CRI听力: 60 Years on Chinese People's Marriage
The past six decades have seen huge transformations in every aspect of Chinese people's lives. When it comes to marriage, the changes are even more drastic and overwhelming.
Our reporter Zhao Kun visited an ordinary family in Beijing to find out what has changed and what has remained the same in Chinese marriages.(www.hxen.net)
It's Sunday afternoon. 73-year-old Luo Zhiying, 63-year-old Sun Weilin and their granddaughter, Luo Xi, are watching television in the living room of an apartment in north Beijing's Haidian District.
The couple's oldest son and his wife are busy making dinner in the kitchen.

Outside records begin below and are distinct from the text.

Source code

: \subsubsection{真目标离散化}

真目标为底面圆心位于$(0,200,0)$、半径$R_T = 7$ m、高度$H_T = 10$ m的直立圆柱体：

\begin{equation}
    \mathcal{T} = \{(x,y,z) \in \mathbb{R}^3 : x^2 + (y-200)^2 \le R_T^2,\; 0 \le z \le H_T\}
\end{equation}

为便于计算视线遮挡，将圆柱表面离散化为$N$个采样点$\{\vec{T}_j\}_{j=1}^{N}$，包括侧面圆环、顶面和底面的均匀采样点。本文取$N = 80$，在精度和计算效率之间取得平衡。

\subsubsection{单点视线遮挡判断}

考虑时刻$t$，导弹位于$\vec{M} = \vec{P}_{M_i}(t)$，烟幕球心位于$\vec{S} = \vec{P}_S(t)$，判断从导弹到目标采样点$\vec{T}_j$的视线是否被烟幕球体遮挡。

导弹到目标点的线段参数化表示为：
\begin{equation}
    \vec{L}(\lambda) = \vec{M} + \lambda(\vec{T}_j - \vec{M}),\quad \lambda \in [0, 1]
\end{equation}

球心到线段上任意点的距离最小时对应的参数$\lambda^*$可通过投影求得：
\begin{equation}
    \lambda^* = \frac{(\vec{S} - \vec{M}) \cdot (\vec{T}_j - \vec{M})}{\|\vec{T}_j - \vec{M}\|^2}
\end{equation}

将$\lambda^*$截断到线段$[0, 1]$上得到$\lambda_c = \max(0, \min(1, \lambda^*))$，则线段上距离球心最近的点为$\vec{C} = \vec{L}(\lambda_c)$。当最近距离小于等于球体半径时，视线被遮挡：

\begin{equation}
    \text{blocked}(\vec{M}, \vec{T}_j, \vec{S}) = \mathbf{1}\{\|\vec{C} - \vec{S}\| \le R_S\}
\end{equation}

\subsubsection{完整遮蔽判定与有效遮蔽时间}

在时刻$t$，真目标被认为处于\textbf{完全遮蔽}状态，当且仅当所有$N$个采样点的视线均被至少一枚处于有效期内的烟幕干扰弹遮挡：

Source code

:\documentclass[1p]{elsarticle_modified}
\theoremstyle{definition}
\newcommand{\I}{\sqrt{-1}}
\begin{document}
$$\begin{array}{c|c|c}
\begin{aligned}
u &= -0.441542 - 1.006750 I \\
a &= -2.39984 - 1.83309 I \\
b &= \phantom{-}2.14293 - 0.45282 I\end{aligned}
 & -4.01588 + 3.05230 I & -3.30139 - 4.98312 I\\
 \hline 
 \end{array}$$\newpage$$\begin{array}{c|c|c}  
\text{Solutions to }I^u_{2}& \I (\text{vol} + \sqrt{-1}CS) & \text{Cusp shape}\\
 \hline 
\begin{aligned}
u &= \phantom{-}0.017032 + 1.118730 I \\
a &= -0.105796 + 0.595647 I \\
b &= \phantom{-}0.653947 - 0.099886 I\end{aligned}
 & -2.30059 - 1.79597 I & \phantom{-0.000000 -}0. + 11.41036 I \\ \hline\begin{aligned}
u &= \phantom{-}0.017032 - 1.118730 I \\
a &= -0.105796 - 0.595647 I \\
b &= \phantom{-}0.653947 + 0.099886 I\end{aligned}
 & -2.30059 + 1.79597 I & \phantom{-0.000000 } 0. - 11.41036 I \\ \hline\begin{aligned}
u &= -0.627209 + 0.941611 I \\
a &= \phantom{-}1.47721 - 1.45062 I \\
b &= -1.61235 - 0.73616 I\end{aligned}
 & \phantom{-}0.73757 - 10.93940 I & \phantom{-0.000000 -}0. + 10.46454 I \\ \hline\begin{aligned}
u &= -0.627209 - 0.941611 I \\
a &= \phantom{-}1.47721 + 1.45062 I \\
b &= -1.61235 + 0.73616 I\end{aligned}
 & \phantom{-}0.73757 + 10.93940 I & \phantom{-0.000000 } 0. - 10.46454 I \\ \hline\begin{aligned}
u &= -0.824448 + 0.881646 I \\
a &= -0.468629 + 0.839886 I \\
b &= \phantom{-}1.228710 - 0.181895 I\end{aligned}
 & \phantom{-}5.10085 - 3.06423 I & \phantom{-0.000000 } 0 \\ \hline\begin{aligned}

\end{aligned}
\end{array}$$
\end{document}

This is an ordinary weekend family gathering, but the apartment is filled with peace and joy. On the wall hangs a photo of the whole family. It was taken on January 31st to mark the 50th anniversary of Luo and Sun's marriage.

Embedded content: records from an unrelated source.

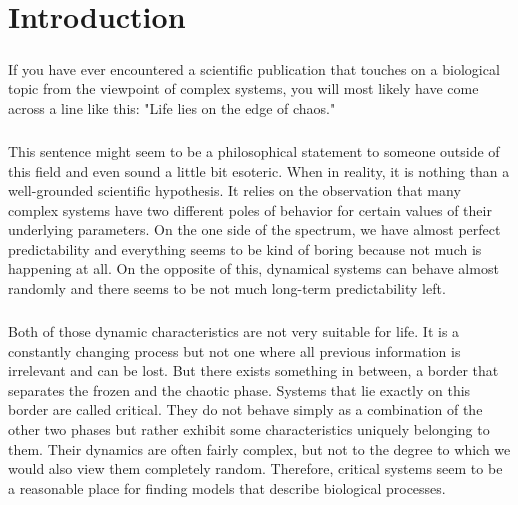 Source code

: \chapter{Introduction}\thispagestyle{fancy}
\paragraph*{}
If you have ever encountered a scientific publication that touches on a biological topic from the viewpoint of complex systems, you will most likely have come across a line like this: "Life lies on the edge of chaos."

\paragraph*{}
This sentence might seem to be a philosophical statement to someone outside of this field and even sound a little bit esoteric. When in reality, it is nothing than a well-grounded scientific hypothesis. It relies on the observation that many complex systems have two different poles of behavior for certain values of their underlying parameters. On the one side of the spectrum, we have almost perfect predictability and everything seems to be kind of boring because not much is happening at all. On the opposite of this, dynamical systems can behave almost randomly and there seems to be not much long-term predictability left.


\paragraph*{}
Both of those dynamic characteristics are not very suitable for life. It is a constantly changing process but not one where all previous information is irrelevant and can be lost. But there exists something in between, a border that separates the frozen and the chaotic phase. Systems that lie exactly on this border are called critical. They do not behave simply as a combination of the other two phases but rather exhibit some characteristics uniquely belonging to them. Their dynamics are often fairly complex, but not to the degree to which we would also view them completely random. Therefore, critical systems seem to be a reasonable place for finding models that describe biological processes.

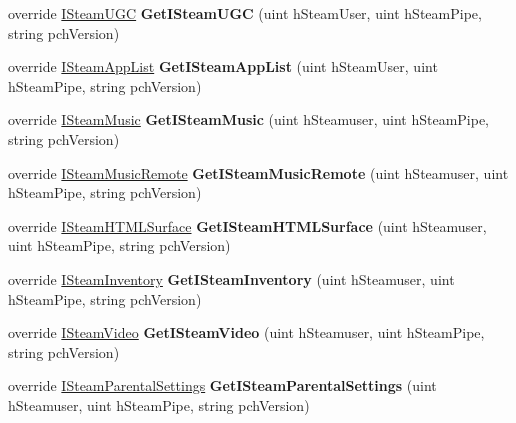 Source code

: \begin{DoxyCompactItemize}
override \hyperlink{class_valve_1_1_steamworks_1_1_i_steam_u_g_c}{I\+Steam\+U\+GC} {\bfseries Get\+I\+Steam\+U\+GC} (uint h\+Steam\+User, uint h\+Steam\+Pipe, string pch\+Version)
\item 
\mbox{\label{class_valve_1_1_steamworks_1_1_c_steam_client_aa440d1d2ea3f712ca0787a73536f7421}} 
override \hyperlink{class_valve_1_1_steamworks_1_1_i_steam_app_list}{I\+Steam\+App\+List} {\bfseries Get\+I\+Steam\+App\+List} (uint h\+Steam\+User, uint h\+Steam\+Pipe, string pch\+Version)
\item 
\mbox{\label{class_valve_1_1_steamworks_1_1_c_steam_client_af7d66275d8f973ec2aebb112d3914435}} 
override \hyperlink{class_valve_1_1_steamworks_1_1_i_steam_music}{I\+Steam\+Music} {\bfseries Get\+I\+Steam\+Music} (uint h\+Steamuser, uint h\+Steam\+Pipe, string pch\+Version)
\item 
\mbox{\label{class_valve_1_1_steamworks_1_1_c_steam_client_aafb9b697e448c49aaf1008c51d5a3842}} 
override \hyperlink{class_valve_1_1_steamworks_1_1_i_steam_music_remote}{I\+Steam\+Music\+Remote} {\bfseries Get\+I\+Steam\+Music\+Remote} (uint h\+Steamuser, uint h\+Steam\+Pipe, string pch\+Version)
\item 
\mbox{\label{class_valve_1_1_steamworks_1_1_c_steam_client_a4e630c23a15cc3d2f6e9b8e962915d44}} 
override \hyperlink{class_valve_1_1_steamworks_1_1_i_steam_h_t_m_l_surface}{I\+Steam\+H\+T\+M\+L\+Surface} {\bfseries Get\+I\+Steam\+H\+T\+M\+L\+Surface} (uint h\+Steamuser, uint h\+Steam\+Pipe, string pch\+Version)
\item 
\mbox{\label{class_valve_1_1_steamworks_1_1_c_steam_client_a0b92cec7a4163f19b73694216c80b90e}} 
override \hyperlink{class_valve_1_1_steamworks_1_1_i_steam_inventory}{I\+Steam\+Inventory} {\bfseries Get\+I\+Steam\+Inventory} (uint h\+Steamuser, uint h\+Steam\+Pipe, string pch\+Version)
\item 
\mbox{\label{class_valve_1_1_steamworks_1_1_c_steam_client_af2563c5d6504e680d8585bce72d2f365}} 
override \hyperlink{class_valve_1_1_steamworks_1_1_i_steam_video}{I\+Steam\+Video} {\bfseries Get\+I\+Steam\+Video} (uint h\+Steamuser, uint h\+Steam\+Pipe, string pch\+Version)
\item 
\mbox{\label{class_valve_1_1_steamworks_1_1_c_steam_client_ac2b7527253433971c7bd913c5f204cfc}} 
override \hyperlink{class_valve_1_1_steamworks_1_1_i_steam_parental_settings}{I\+Steam\+Parental\+Settings} {\bfseries Get\+I\+Steam\+Parental\+Settings} (uint h\+Steamuser, uint h\+Steam\+Pipe, string pch\+Version)
\end{DoxyCompactItemize}


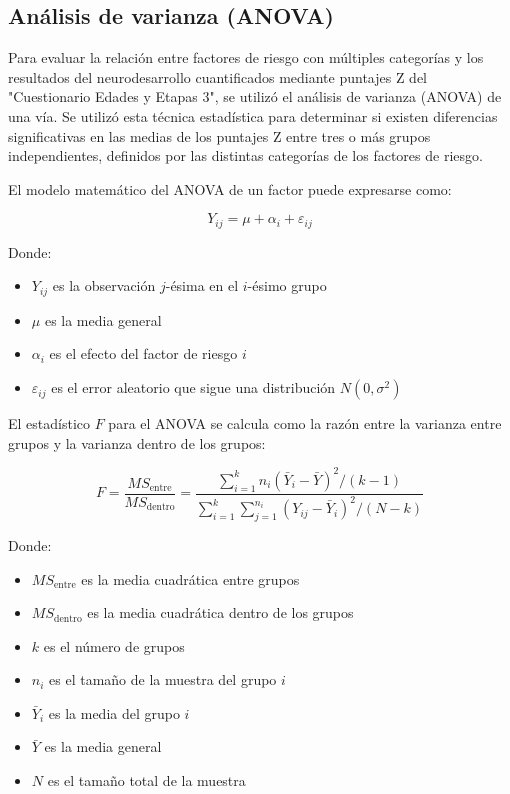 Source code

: \documentclass[11pt,letterpaper]{report}
\newcommand{\asq}{"Cuestionario Edades y Etapas 3"}
\begin{document}
\subsection{Análisis de varianza (ANOVA)}
Para evaluar la relación entre factores de riesgo con múltiples categorías y
los resultados del neurodesarrollo cuantificados mediante puntajes Z del 
\asq, se utilizó el análisis de varianza (ANOVA) de una vía. Se utilizó esta
técnica estadística para determinar si existen diferencias significativas en las
medias de los puntajes Z entre tres o más grupos independientes, definidos por
las distintas categorías de los factores de riesgo.

El modelo matemático del ANOVA de un factor puede expresarse como:

\begin{equation}
Y_{ij} = \mu + \alpha_i + \varepsilon_{ij}
\end{equation}

Donde:
\begin{itemize}
    \item $Y_{ij}$ es la observación $j$-ésima en el $i$-ésimo grupo
    \item $\mu$ es la media general
    \item $\alpha_i$ es el efecto del factor de riesgo $i$
    \item $\varepsilon_{ij}$ es el error aleatorio que sigue una distribución $N(0, \sigma^2)$
\end{itemize}

El estadístico $F$ para el ANOVA se calcula como la razón entre la varianza
entre grupos y la varianza dentro de los grupos:

\begin{equation}
F = \frac{MS_{\text{entre}}}{MS_{\text{dentro}}} = \frac{\sum_{i=1}^{k} n_i(\bar{Y}_i - \bar{Y})^2/(k-1)}{\sum_{i=1}^{k}\sum_{j=1}^{n_i} (Y_{ij} - \bar{Y}_i)^2/(N-k)}
\end{equation}

Donde:
\begin{itemize}
    \item $MS_{\text{entre}}$ es la media cuadrática entre grupos
    \item $MS_{\text{dentro}}$ es la media cuadrática dentro de los grupos
    \item $k$ es el número de grupos
    \item $n_i$ es el tamaño de la muestra del grupo $i$
    \item $\bar{Y}_i$ es la media del grupo $i$
    \item $\bar{Y}$ es la media general
    \item $N$ es el tamaño total de la muestra
\end{itemize}
\end{document}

"On that day the whole family went to a karaoke parlor together. It was a great way to celebrate, although each generation sang quite different songs."
This is Sun Weilin. 50 years ago, she met her husband when they worked together in Taiyuan, Shanxi Province.
"There wasn't a matchmaker between us. We just fell in love through our everyday contact. We worked for a radio station in Taiyuan, and our parents were not with us, so we just invited some friends and organized a small party for our wedding ceremony."
The simple ceremony has yielded a marriage spanning half a century. But even 10 years ago, freely marrying whomever they wished was a distant hope for many sweethearts in China.
In May 1950, the People's Republic of China enacted the country's first Marriage Law, putting an end to the feudal marital and family system that had endured for several millennia.
Independent marriages based on mutual love and a family life have gradually become the norm in contemporary Chinese society.
Luo Zhiying and Sun Weilin were the beneficiaries of such a marriage during an economic trough.
"Material wealth played a very small part in our marriage probably because every couple was almost at the same economic level back then. As long as we could get along well with each other, no other factors would be taken into our consideration."
Two years after they got married, Sun gave birth to her oldest son, Luo Xiaoguang. When Luo was a young adult of marriageable age in the early 1980s, the government put in place nationwide family-planning policies.
Luo Xiangguang recalls:
"The government advocated late marriage at that time to control the exploding population. Although 22 is the legal age for marriage, your employers had to write you a reference letter for marriage registration. It was not a rigid rule, but it was obeyed quite well since it had become a kind of self-awareness in those days."
After the implementation of the reform and opening-up policy, China's economy began to look up, and living standards improved.
Luo's wife Zhang Xiaoxie says:
"My parents-in-law invited carpenters to make some wall units before we got married. That was the most popular furniture for newlywed couples. My husband and I could afford a TV set and a refrigerator."
The couple also had some wedding photos taken at the China Photographic Studio in Wangfujing Street.
"Each set of marriage photos followed the same pattern. Every couple posed for the camera with the same gestures and expressions and would sit and stand in waist shots or full-length shots."
Since the 1980s, the country's huge economic development and new ideas about marriage have triggered a higher divorce rate in China. Statistics from the Ministry of Civil Affairs indicate about 2.3 million couples divorced in 2008, pushing the annual national divorce rate to nearly 21 percent.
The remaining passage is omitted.